The old woman was holding dear in her bare bosom a large match box like a hen with her eggs. However, whatever she did couldn’t keep her match sticks dry. Every time she had to make a fire in the earthen cooking stove, she flew into a rage with damp match sticks.

The rain lasted on and on if not for eternity, and the sky with thick rain clouds wouldn’t show even a speck of the blue sky.

On such a dismal rainy day, I happened to realize my abnormal physical condition.  I first attributed my dull and feverish condition to either rain or accumulated fatigue; however, later I began to sense with apprehension that something serious was coming up.

The sores on my insteps suddenly began to hurt me with increasing pricks.  I had always thought that I was free from deterioration of light wounds; however, the pricks had begun to be more painful every minute until they stung me like a bumblebee sore.  Soon enough, the sores turned purple and then puckered.  On the third day, I found it hideously swollen to a ball 9 cm thick.

Almost simultaneously, a wart as small as a pencil tip appeared on the right inside wall of the mouth. Feeling uneasy, I prodded it with the tongue tip.  Then it suddenly swelled up twice and then thrice until it swelled up as big as a pea, with pain as though drilling a gimlet into the mouth.

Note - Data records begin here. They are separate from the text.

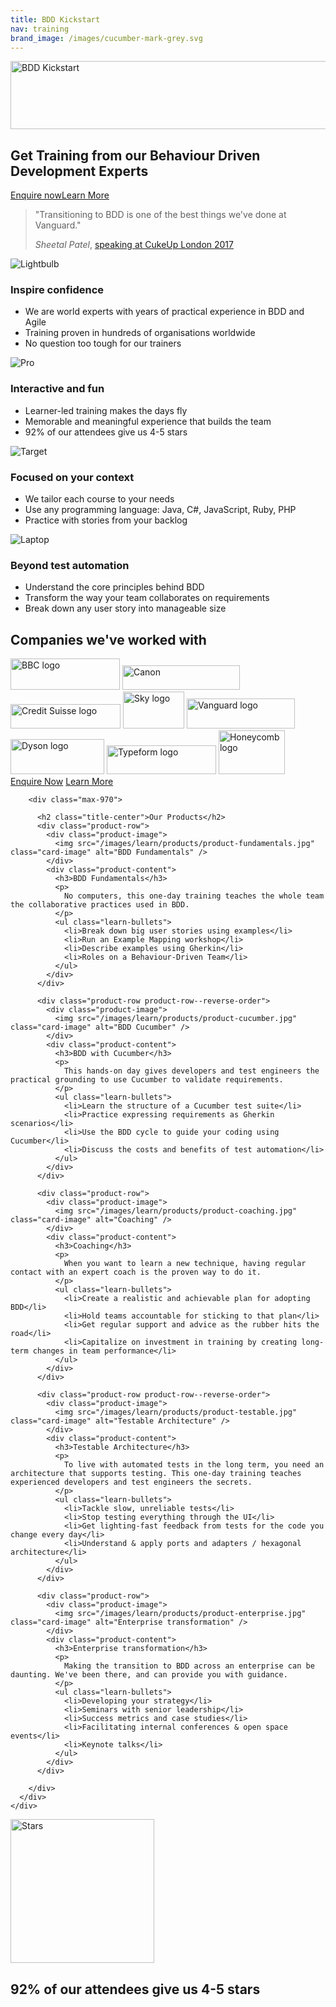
 ```yaml
---
title: BDD Kickstart
nav: training
brand_image: /images/cucumber-mark-grey.svg
---
```

<div class="learn-wrap">
  <div class="intro-header-learn">
    <div class="container">
      <div class="row">
        <div class="col-lg-12">
          <div class="learn-intro-message">
            <img width="532" height="109" alt="BDD Kickstart" src="/images/bdd-kickstart-white.svg"><br>
              <h2 class="heading-intro">
                Get Training from our Behaviour Driven Development Experts
              </h2>
              <a class="btn btn--rounded btn--learn-primary" href="https://cucumber.typeform.com/to/gUEP2E?" onclick="ga('send', 'event', 'Enquiries', 'Contact', 'Private Training');">Enquire now</a><a class="btn btn--rounded btn--learn-primary" href="https://www.getdrip.com/forms/58258421/submissions/new" onclick="ga('send', 'event', 'White Paper', 'Download', 'Private Training');">Learn More</a>
          </div>
        </div>
      </div>
    </div>
  </div>
  <div class="learn-row">
    <div class="container">
      <div class="row">
        <div class="max-670">
          <blockquote class="learn-blockquote learn-blockquote--lead">
            <p>"Transitioning to BDD is one of the best things we've done at Vanguard."</p>
            <footer>
              <cite title="Source Title">Sheetal Patel</cite>, <a href="https://www.youtube.com/watch?v=XAjkc28nUjY">speaking at CukeUp London 2017</a></footer>
          </blockquote>
        </div>  
      </div>
    </div>
  </div>
  <div class="learn-row learn-row--alt learn-row--cards">
    <div class="container">
      <div class="row">
        <div class="max-970">
          <div class="card card--negative-top">
            <div class="card-image-wrap">
              <img src="/images/learn/icon-lightbulb.png" class="card-image" srcset="/images/learn/icon-lightbulb.png 1x, /images/learn/icon-lightbulb@2x.png 2x" alt="Lightbulb" />
            </div>    
            <div class="card-block">
              <h3 class="card-title">Inspire confidence</h3>
              <ul class="card-text">
                <li>We are world experts with years of practical experience in BDD and Agile</li>
                <li>Training proven in hundreds of organisations worldwide</li>
                <li>No question too tough for our trainers</li>
              </ul>
            </div>
          </div>
          <div class="card card--negative-top">
            <div class="card-image-wrap">
              <img src="/images/learn/icon-pro.png" class="card-image" srcset="/images/learn/icon-pro.png 1x, /images/learn/icon-pro@2x.png 2x" alt="Pro" />
            </div>
            <div class="card-block">
              <h3 class="card-title">Interactive and fun</h3>
              <ul class="card-text">
                <li>Learner-led training makes the days fly</li>
                <li>Memorable and meaningful experience that builds the team</li>
                <li>92% of our attendees give us 4-5 stars</li>
              </ul>
            </div>        
          </div>
          <div class="card card--negative-top">
            <div class="card-image-wrap">
              <img src="/images/learn/icon-target.png" srcset="/images/learn/icon-target.png 1x, /images/learn/icon-target@2x.png 2x" class="card-image" alt="Target" />
            </div>
            <div class="card-block">
              <h3 class="card-title">Focused on your context</h3>
              <ul class="card-text">
                <li>We tailor each course to your needs</li>
                <li>Use any programming language: Java, C#, JavaScript, Ruby, PHP</li>
                <li>Practice with stories from your backlog</li>
              </ul>
            </div>        
          </div>
          <div class="card card--negative-top">
            <div class="card-image-wrap">
              <img src="/images/learn/icon-laptop.png" srcset="/images/learn/icon-laptop.png 1x, /images/learn/icon-laptop@2x.png 2x" class="card-image" alt="Laptop" />
            </div>
            <div class="card-block">
              <h3 class="card-title">Beyond test automation</h3>
              <ul class="card-text">
                <li>Understand the core principles behind BDD</li>
                <li>Transform the way your team collaborates on requirements</li>
                <li>Break down any user story into manageable size</li>
              </ul>
            </div>        
          </div>
        </div>  
      </div>
    </div>
  </div>
  <div class="learn-row learn-row--cards">
    <div class="container">
      <div class="row">
        <div class="max-970">
          <h2>Companies we've worked with</h2>
          <img class="company-logo" src="/images/learn/logos/logo-bbc.svg" alt="BBC logo" width="175" height="50" />
          <img class="company-logo" src="/images/learn/logos/logo-canon.svg" alt="Canon" width="188" height="39" />
          <img class="company-logo" src="/images/learn/logos/logo-credit-suisse.svg" alt="Credit Suisse logo" width="176" height="39" />
          <img class="company-logo" src="/images/learn/logos/logo-sky.svg" alt="Sky logo" width="98" height="59" />
          <img class="company-logo" src="/images/learn/logos/logo-vanguard.svg" alt="Vanguard logo" width="173" height="48" />
          <img class="company-logo" src="/images/learn/logos/logo-dyson.svg" alt="Dyson logo" width="150" height="56" />
          <img class="company-logo" src="/images/learn/logos/logo-typeform.svg" alt="Typeform logo" width="175" height="46" />
          <img class="company-logo" src="/images/learn/logos/logo-honeycomb.svg" alt="Honeycomb logo" width="106" height="70" />
        </div>
      </div>
    </div>
  </div>
  <div class="learn-row learn-row--cta">
    <div class="container">
      <div class="row">
        <div class="max-970">
          <a class="btn btn--rounded btn--learn-secondary"  href="https://cucumber.typeform.com/to/gUEP2E?" onclick="ga('send', 'event', 'Enquiries', 'Contact', 'Private Training');">Enquire Now</a>
          <a class="btn btn--rounded btn--learn-secondary"  href="https://www.getdrip.com/forms/58258421/submissions/new" onclick="ga('send', 'event', 'White Paper', 'Download', 'Private Training');">Learn More</a>
        </div>
      </div>
    </div>
  </div>  
  <div class="learn-row learn-row--products">
    <div class="container">
      <div class="row">

        <div class="max-970">

          <h2 class="title-center">Our Products</h2>
          <div class="product-row">
            <div class="product-image">
              <img src="/images/learn/products/product-fundamentals.jpg" class="card-image" alt="BDD Fundamentals" />
            </div>
            <div class="product-content">
              <h3>BDD Fundamentals</h3>
              <p>
                No computers, this one-day training teaches the whole team the collaborative practices used in BDD.
              </p>
              <ul class="learn-bullets">
                <li>Break down big user stories using examples</li>
                <li>Run an Example Mapping workshop</li>
                <li>Describe examples using Gherkin</li>
                <li>Roles on a Behaviour-Driven Team</li>
              </ul>
            </div>
          </div>

          <div class="product-row product-row--reverse-order">
            <div class="product-image">
              <img src="/images/learn/products/product-cucumber.jpg" class="card-image" alt="BDD Cucumber" />
            </div>
            <div class="product-content">
              <h3>BDD with Cucumber</h3>
              <p>
                This hands-on day gives developers and test engineers the practical grounding to use Cucumber to validate requirements.
              </p>
              <ul class="learn-bullets">
                <li>Learn the structure of a Cucumber test suite</li>
                <li>Practice expressing requirements as Gherkin scenarios</li>
                <li>Use the BDD cycle to guide your coding using Cucumber</li>
                <li>Discuss the costs and benefits of test automation</li>
              </ul>
            </div>
          </div>

          <div class="product-row">
            <div class="product-image">
              <img src="/images/learn/products/product-coaching.jpg" class="card-image" alt="Coaching" />
            </div>
            <div class="product-content">
              <h3>Coaching</h3>
              <p>
                When you want to learn a new technique, having regular contact with an expert coach is the proven way to do it.
              </p>
              <ul class="learn-bullets">
                <li>Create a realistic and achievable plan for adopting BDD</li>
                <li>Hold teams accountable for sticking to that plan</li>
                <li>Get regular support and advice as the rubber hits the road</li>
                <li>Capitalize on investment in training by creating long-term changes in team performance</li>
              </ul>
            </div>
          </div>

          <div class="product-row product-row--reverse-order">
            <div class="product-image">
              <img src="/images/learn/products/product-testable.jpg" class="card-image" alt="Testable Architecture" />
            </div>
            <div class="product-content">
              <h3>Testable Architecture</h3>
              <p>
                To live with automated tests in the long term, you need an architecture that supports testing. This one-day training teaches experienced developers and test engineers the secrets.
              </p>
              <ul class="learn-bullets">
                <li>Tackle slow, unreliable tests</li>
                <li>Stop testing everything through the UI</li>
                <li>Get lighting-fast feedback from tests for the code you change every day</li>
                <li>Understand & apply ports and adapters / hexagonal architecture</li>
              </ul>
            </div>
          </div>

          <div class="product-row">
            <div class="product-image">
              <img src="/images/learn/products/product-enterprise.jpg" class="card-image" alt="Enterprise transformation" />
            </div>
            <div class="product-content">
              <h3>Enterprise transformation</h3>
              <p>
                Making the transition to BDD across an enterprise can be daunting. We've been there, and can provide you with guidance.
              </p>
              <ul class="learn-bullets">
                <li>Developing your strategy</li>
                <li>Seminars with senior leadership</li>
                <li>Success metrics and case studies</li>
                <li>Facilitating internal conferences & open space events</li>
                <li>Keynote talks</li>
              </ul>
            </div>
          </div>

        </div>
      </div>
    </div>
  </div>      
  <div class="learn-row learn-row--alt">
    <div class="container">
      <div class="row">
        <div class="max-970">
          <img class="image-center" src="/images/learn/stars.svg" width="230" alt="Stars" />
          <h2 class="heading-enlarged">92% of our attendees give us 4-5 stars</h2>
          <div id="testimonial-hold"></div>
           <script>
              'use strict';
              // Write out the blockquote template
              document.getElementById('testimonial-hold').innerHTML = '<blockquote class="learn-blockquote learn-blockquote--testimonial"><div class="blockquote__avatar-wrap"><img id="testimonial-image" class="blockquote__avatar" width="169" height="169" src="" alt="" /></div><div class="blockquote__content-wrap"><p id="testimonial-quote"></p><footer id="testimonial-footer"></footer></div></blockquote>';
                  // Load a random testimonial on page load from this array
                  var testimonials = [{
                      quote: "Small class size, good practical exercises on the second day, and our trainer was very easy to approach and ask questions to. I would absolutely recommend this course - the concepts of BDD were well explained with solid, easy to understand examples.",
                      footer: "<cite>Jeremy Gallagher</cite>, Blue State Digital",
                      image: "/images/learn/quotes/jeremy.jpg",
                      alt: "Jeremy"
                  }, {
                      quote: "The way the course was tailored to us was terrific - Seb continually asked if we were going in the right direction and flexed the course to account for our feedback. You could almost say it was iterative :-) I can't think of anything I'd suggest to improve the course.",
                      footer: "<cite>Toby Dykes</cite>, Zone Digital",
                      image: "/images/learn/quotes/toby.jpg",
                      alt: "Toby"
                  }, {
                      quote: "It is difficult to measure just how much I learned in the BDD Kickstart course. This training is a perfect way to understand the value of living documentation in your agile transformation process.",
                      footer: "<cite>Bruno Boucard</cite>, 42skillz",
                      image: "/images/learn/quotes/bruno.jpg",
                      alt: "Bruno"
                  }, {
                      quote: "Having Aslak Hellesøy teach us was amazing! A real treasure-trove of insight and experience combined with delightful discussions.",
                      footer: "<cite>Trond Strømme</cite>, Elhub",
                      image: "/images/learn/quotes/trond.jpg",
                      alt: "Trond"
                  }];


                  // Calculate array length and pick a random number from that length
                  var randomTestimonial = Math.floor(Math.random() * testimonials.length)

                  // Fill up the blockquote
                  document.getElementById('testimonial-quote').innerHTML = testimonials[randomTestimonial].quote;
                  document.getElementById('testimonial-footer').innerHTML = testimonials[randomTestimonial].footer;
                  document.getElementById('testimonial-image').src = testimonials[randomTestimonial].image;
                  document.getElementById('testimonial-image').alt = testimonials[randomTestimonial].alt;

              </script>
              <noscript>
                <blockquote class="learn-blockquote learn-blockquote--testimonial">
                  <div class="blockquote__avatar-wrap">
                    <img class="blockquote__avatar" width="169" height="169" src="/images/learn/quotes/jeremy.jpg" alt="Jeremy" />
                  </div>
                  <div class="blockquote__content-wrap">
                    <p>Small class size, good practical exercises on the second day, and our trainer was very easy to approach and ask questions to. I would absolutely recommend this course - the concepts of BDD were well explained with solid, easy to understand examples.</p>
                      <footer>
                        <cite>Jeremy Gallagher</cite>, Blue State Digital
                      </footer>
                    </div>  
                </blockquote>
              </noscript>
        </div>  
      </div>
    </div>
  </div>
  <div class="learn-row learn-row--cta">
    <div class="container">
      <div class="row">
        <div class="max-970">
          <a class="btn btn--rounded btn--learn-secondary"  href="https://cucumber.typeform.com/to/gUEP2E?" onclick="ga('send', 'event', 'Enquiries', 'Contact', 'Private Training');">Enquire Now</a>
        </div>
      </div>
    </div>
  </div>
  <div class="learn-row learn-row--image learn-row--resources">
    <div class="container">
      <div class="row">
        <div class="max-970">
          <h3 class="heading-reverse">Learning resources</h3>
          <h4 class="heading-reverse heading--sub">Real world accounts of our training</h4>
          <div class="col-md-4">
            <div class="blank-card">
              <h4><a href="https://cucumber.io/blog/2015/12/08/example-mapping-introduction">Example Mapping</a></h4>
              <p>
                A simple technique we've developed to break down user stories before any code is written.
              </p>
            </div>
          </div>
          <div class="col-md-4">
            <div class="blank-card">
              <h4><a href="https://cucumber.io/blog/2015/07/01/bdd-in-the-financial-sector">BDD in Finance</a></h4>
              <p>
                Learn why more and more financial firms are turning to BDD to deliver high-quality software.
              </p>
            </div>
          </div>
          <div class="col-md-4">
            <div class="blank-card">
              <h4><a href="https://www.youtube.com/watch?v=XAjkc28nUjY">BDD at Vanguard</a></h4>
              <p>
                How one of the world's most valuable companies rolled out BDD and Cucumber to 200 teams.
              </p>
            </div>
          </div>
        </div>
      </div>
    </div>
  </div>
  <div class="learn-row learn-row--cta">
    <div class="container">
      <div class="row">
        <div class="max-970">
          <a class="btn btn--rounded btn--learn-secondary"  href="https://cucumber.typeform.com/to/gUEP2E?" onclick="ga('send', 'event', 'Enquiries', 'Contact', 'Private Training');">Enquire Now</a>
        </div>
      </div>
    </div>
  </div>
  <div class="learn-row learn-row--image learn-row--public">
    <div class="container">
      <div class="row">
        <div class="max-970">
          <h3 class="heading-reverse">Public Courses</h3>
          <h4 class="heading-reverse heading--sub">Get a taste of how it works</h4>
          <p class="paragraph-reverse max-770">We run public training events around the world. This is a great way to train a small number of people, or to sample our training before rolling it out to a larger team or department.</p>
          <div class="col-md-6">
            <div class="blank-card">
              <h4><a href="https://cucumber.io/events/bdd-kickstart-boston-18">BDD Kickstart, Boston - Sold out</a></h4>
              <time class="blank-card__time">March 20th-21st 2018</time>
              <p>
                Our flagship two-day BDD and Cucumber training for developers, testers, BAs and product owners.
              </p>
            </div>
          </div>
          <div class="col-md-6">
            <div class="blank-card">
              <h4><a href="https://cucumber.io/events/bdd-kickstart-london-2018">BDD Kickstart, London</a></h4>
              <time class="blank-card__time">April 17th-18th 2018</time>
              <p>
                Our flagship two-day BDD and Cucumber training for developers, testers, BAs and product owners.
              </p>
            </div>
          </div>
          <div class="col-md-6">
            <div class="blank-card">
              <h4><a href="https://cucumber.io/events/bdd-kickstart-stockholm-18">BDD Kickstart, Stockholm</a></h4>
              <time class="blank-card__time">May 7th-8th 2018</time>
              <p>
                Our flagship two-day BDD and Cucumber training for developers, testers, BAs and product owners.
              </p>
            </div>
          </div>
          <div class="col-md-6">
            <div class="blank-card">
              <h4><a href="https://cucumber.io/events/bdd-kickstart-san-francisco-18">BDD Kickstart, San Francisco</a></h4>
              <time class="blank-card__time">August 14th-15th 2018</time>
              <p>
                Our flagship two-day BDD and Cucumber training for developers, testers, BAs and product owners.
              </p>
            </div>  
            
          </div>

        </div>
      </div>
    </div>
  </div>
  <div class="learn-row learn-row--courses">
    <div class="container">
      <div class="row">
        <div class="max-970">
          <div class="col-md-8">
          <h3 class="heading-courses">Looking for online courses?</h3>
          <p class="paragraph-courses">If you'd like to learn Cucumber and BDD at your own pace, check out our Cucumber School online training.</p>
          </div>
          <div class="col-md-4 col--button-align">
            <a class="btn btn--rounded btn--courses" href="/school">View Online Courses</a>
          </div>
        </div>
      </div>
    </div>
  </div>
</div>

Overnight my face swelled up like a football, and I could neither drink water nor move my lips.

As though my heart had moved into the foot soles and the mouth, they ached with each pulse. Listening to dismal rainfall with saliva running uncontrollably from my mouth, I was in a moldy closet, and became a prisoner of an eerie thought.

Whereupon all images of death began to recur to my mind.  Although my incorrigible inner power so far had always dominated my life, although I had felt sure, like a boy, that I was alive in spite of everything else — even if the earth and heaven would crumble, such conviction became empty and null, leaving me gradually reduced to nil while breathing and blinking.  The farmer’s wife and others treated me with unchanged good-natured indifference and kindness.

In the morning of the fourth day, the old farmer barked, “Rain’s gone.  A nice weather!” and woke up everybody.  I found a hole in the ceiling, which gave me the blue morning sky of early autumn, and went outside. 

The brilliant sky was open with bottomless paternal warmth; it was giving me hopes, courage and power to live; it was whispering into my ears, “You must go on living.”  I tied sandals to my swollen feet and went down toward the town on the highway.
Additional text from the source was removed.